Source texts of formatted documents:
· · · · ·

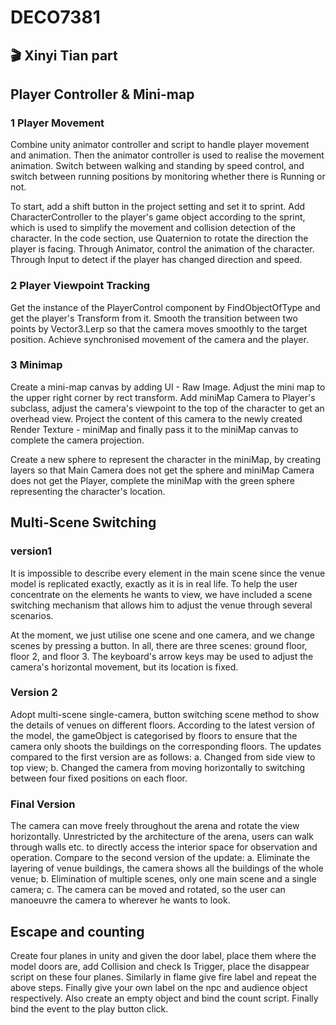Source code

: # DECO7381
## 🎬 Xinyi Tian part
## Player Controller & Mini-map

### 1 Player Movement
Combine unity animator controller and script to handle player movement and animation. Then the animator controller is used to realise the movement 
animation. Switch between walking and standing by speed control, and switch between running positions by monitoring whether there is Running or not.

To start, add a shift button in the project setting and set it to sprint. Add CharacterController to the player's game object according to the sprint, 
which is used to simplify the movement and collision detection of the character. In the code section, use Quaternion to rotate the direction the player 
is facing. Through Animator, control the animation of the character. Through Input to detect if the player has changed direction and speed.

### 2 Player Viewpoint Tracking
Get the instance of the PlayerControl component by FindObjectOfType and get the player's Transform from it. Smooth the transition between two points by 
Vector3.Lerp so that the camera moves smoothly to the target position. Achieve synchronised movement of the camera and the player.

### 3 Minimap
Create a mini-map canvas by adding UI - Raw Image. Adjust the mini map to the upper right corner by rect transform. Add miniMap Camera to Player's 
subclass, adjust the camera's viewpoint to the top of the character to get an overhead view. Project the content of this camera to the newly created 
Render Texture - miniMap and finally pass it to the miniMap canvas to complete the camera projection.

Create a new sphere to represent the character in the miniMap, by creating layers so that Main Camera does not get the sphere and miniMap Camera does 
not get the Player, complete the miniMap with the green sphere representing the character's location.


## Multi-Scene Switching

### version1
It is impossible to describe every element in the main scene since the venue model is replicated exactly, exactly as it is in real life. To help the 
user concentrate on the elements he wants to view, we have included a scene switching mechanism that allows him to adjust the venue through several 
scenarios.

At the moment, we just utilise one scene and one camera, and we change scenes by pressing a button. In all, there are three scenes: ground floor, floor 
2, and floor 3. The keyboard's arrow keys may be used to adjust the camera's horizontal movement, but its location is fixed.

### Version 2
Adopt multi-scene single-camera, button switching scene method to show the details of venues on different floors. According to the latest version of 
the model, the gameObject is categorised by floors to ensure that the camera only shoots the buildings on the corresponding floors. The updates 
compared to the first version are as follows:
a. Changed from side view to top view;
b. Changed the camera from moving horizontally to switching between four fixed positions on each floor.

### Final Version
The camera can move freely throughout the arena and rotate the view horizontally. Unrestricted by the architecture of the arena, users can walk through 
walls etc. to directly access the interior space for observation and operation. Compare to the second version of the update:
a. Eliminate the layering of venue buildings, the camera shows all the buildings of the whole venue;
b. Elimination of multiple scenes, only one main scene and a single camera;
c. The camera can be moved and rotated, so the user can manoeuvre the camera to wherever he wants to look.


## Escape and counting

Create four planes in unity and given the door label, place them where the model doors are, add Collision and check Is Trigger, place the disappear 
script on these four planes. Similarly in flame give fire label and repeat the above steps. Finally give your own label on the npc and audience object 
respectively. Also create an empty object and bind the count script. Finally bind the event to the play button click.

· · · · ·

Directions: From the line containing "a. Changed from side view to top view;" through the last line of the records above, reproduce every line exactly.

Response:
a. Changed from side view to top view;
b. Changed the camera from moving horizontally to switching between four fixed positions on each floor.

### Final Version
The camera can move freely throughout the arena and rotate the view horizontally. Unrestricted by the architecture of the arena, users can walk through 
walls etc. to directly access the interior space for observation and operation. Compare to the second version of the update:
a. Eliminate the layering of venue buildings, the camera shows all the buildings of the whole venue;
b. Elimination of multiple scenes, only one main scene and a single camera;
c. The camera can be moved and rotated, so the user can manoeuvre the camera to wherever he wants to look.


## Escape and counting

Create four planes in unity and given the door label, place them where the model doors are, add Collision and check Is Trigger, place the disappear 
script on these four planes. Similarly in flame give fire label and repeat the above steps. Finally give your own label on the npc and audience object 
respectively. Also create an empty object and bind the count script. Finally bind the event to the play button click.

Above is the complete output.